Rachel saw a doctor every few days at Seattle Children’s Hospital, and a few weeks before the birth, they diagnosed her baby with OI.
“They could only tell us that she will be very fragile so we would have to be very careful,” Rachel said. “But that’s all that they could tell us because that’s all that they knew.”
Five and a half pound Brynnleigh was born by C section on January 6. There were 22 medical staff in the room at the time. Her parents couldn’t hold her for two weeks.
“Because we didn’t know the severity,” Rachel said. “And we didn’t want to risk giving her any new fractures.”
After a month in intensive care, she came home.
Now, everything that Brynnleigh touches must be soft. Only plush, lightweight toys are allowed. She spends most of her time on a memory foam pad.
Rachel and her husband, Lyman, are young, both just 22 years old. They’ve been together since they were teenagers. Lyman works at a grocery store and tries to take over baby care when he’s home to give Rachel a break. Babysitters are not an option.
Rachel’s cell phone rings.
“Sorry, I have to answer this,” she told me.
The local clinic is calling to remind Rachel of their next appointment tomorrow.
“In the chaos of everything mommies are allowed to forget,” Rachel said. “And I sure did forget.”
Brynnleigh has at least three medical appointments a week. But therapists visit the house now too.
Every few months they fly down to Seattle to receive treatment to make her bones stronger. Medicine is given through IVs eight hours a day for three days straight. It’s emotional for Rachel to remember Brynnleigh’s first treatment when she was just a week and a half old.
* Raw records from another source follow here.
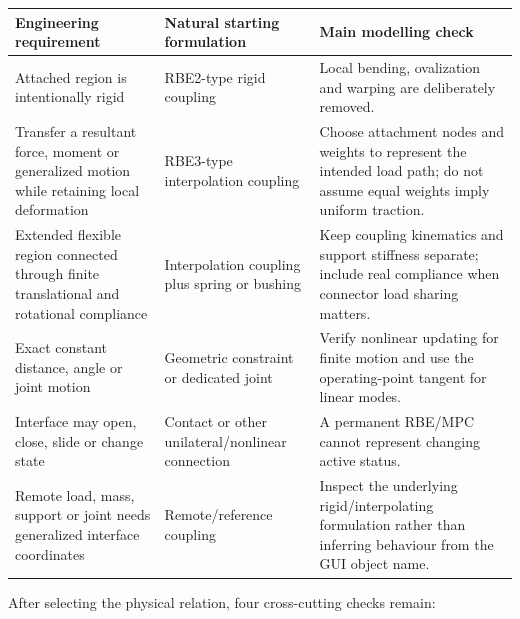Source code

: \begin{center}
\footnotesize
\begin{tabular}{|>{\raggedright\arraybackslash}p{}|>{\raggedright\arraybackslash}p{}|>{\raggedright\arraybackslash}p{}|}
\hline
\textbf{Engineering requirement} & \textbf{Natural starting formulation} & \textbf{Main modelling check} \\
\hline
Attached region is intentionally rigid & RBE2-type rigid coupling & Local bending, ovalization and warping are deliberately removed. \\
\hline
Transfer a resultant force, moment or generalized motion while retaining local deformation & RBE3-type interpolation coupling & Choose attachment nodes and weights to represent the intended load path; do not assume equal weights imply uniform traction. \\
\hline
Extended flexible region connected through finite translational and rotational compliance & Interpolation coupling plus spring or bushing & Keep coupling kinematics and support stiffness separate; include real compliance when connector load sharing matters. \\
\hline
Exact constant distance, angle or joint motion & Geometric constraint or dedicated joint & Verify nonlinear updating for finite motion and use the operating-point tangent for linear modes. \\
\hline
Interface may open, close, slide or change state & Contact or other unilateral/nonlinear connection & A permanent RBE/MPC cannot represent changing active status. \\
\hline
Remote load, mass, support or joint needs generalized interface coordinates & Remote/reference coupling & Inspect the underlying rigid/interpolating formulation rather than inferring behaviour from the GUI object name. \\
\hline
\end{tabular}
\label{tab:coupling-decision-guide}
\end{center}

After selecting the physical relation, four cross-cutting checks remain:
“It was excruciating trying to go through that,” Rachel said, choking up. “And seeing my newborn beautiful baby girl go through so much pain all over again just so she could get better. It was very difficult.”
Brynnleigh will receive the treatments ever few months for at least a year.
At home, Rachel and Lyman are getting more confident handling their baby. In addition to changing diapers – which they’ve had to master without lifting up her legs – there are tubes to change every day too. They’ve learned through many therapists, surgeons, and specialists. And now, the doctors look to them as the experts.
“When they have to take her temperature, they can’t just lift up her arm and put the thermometer underneath of her arm and in her armpit,” Rachel said. “So, I have to lift from the elbow up so that they can gently place it in there.”
The couple knows fractures will happen. At some point, she’ll start to roll over and that alone could trigger a break.
But no matter what the future holds, her parents are sure of one thing–Brynnleigh is a survivor.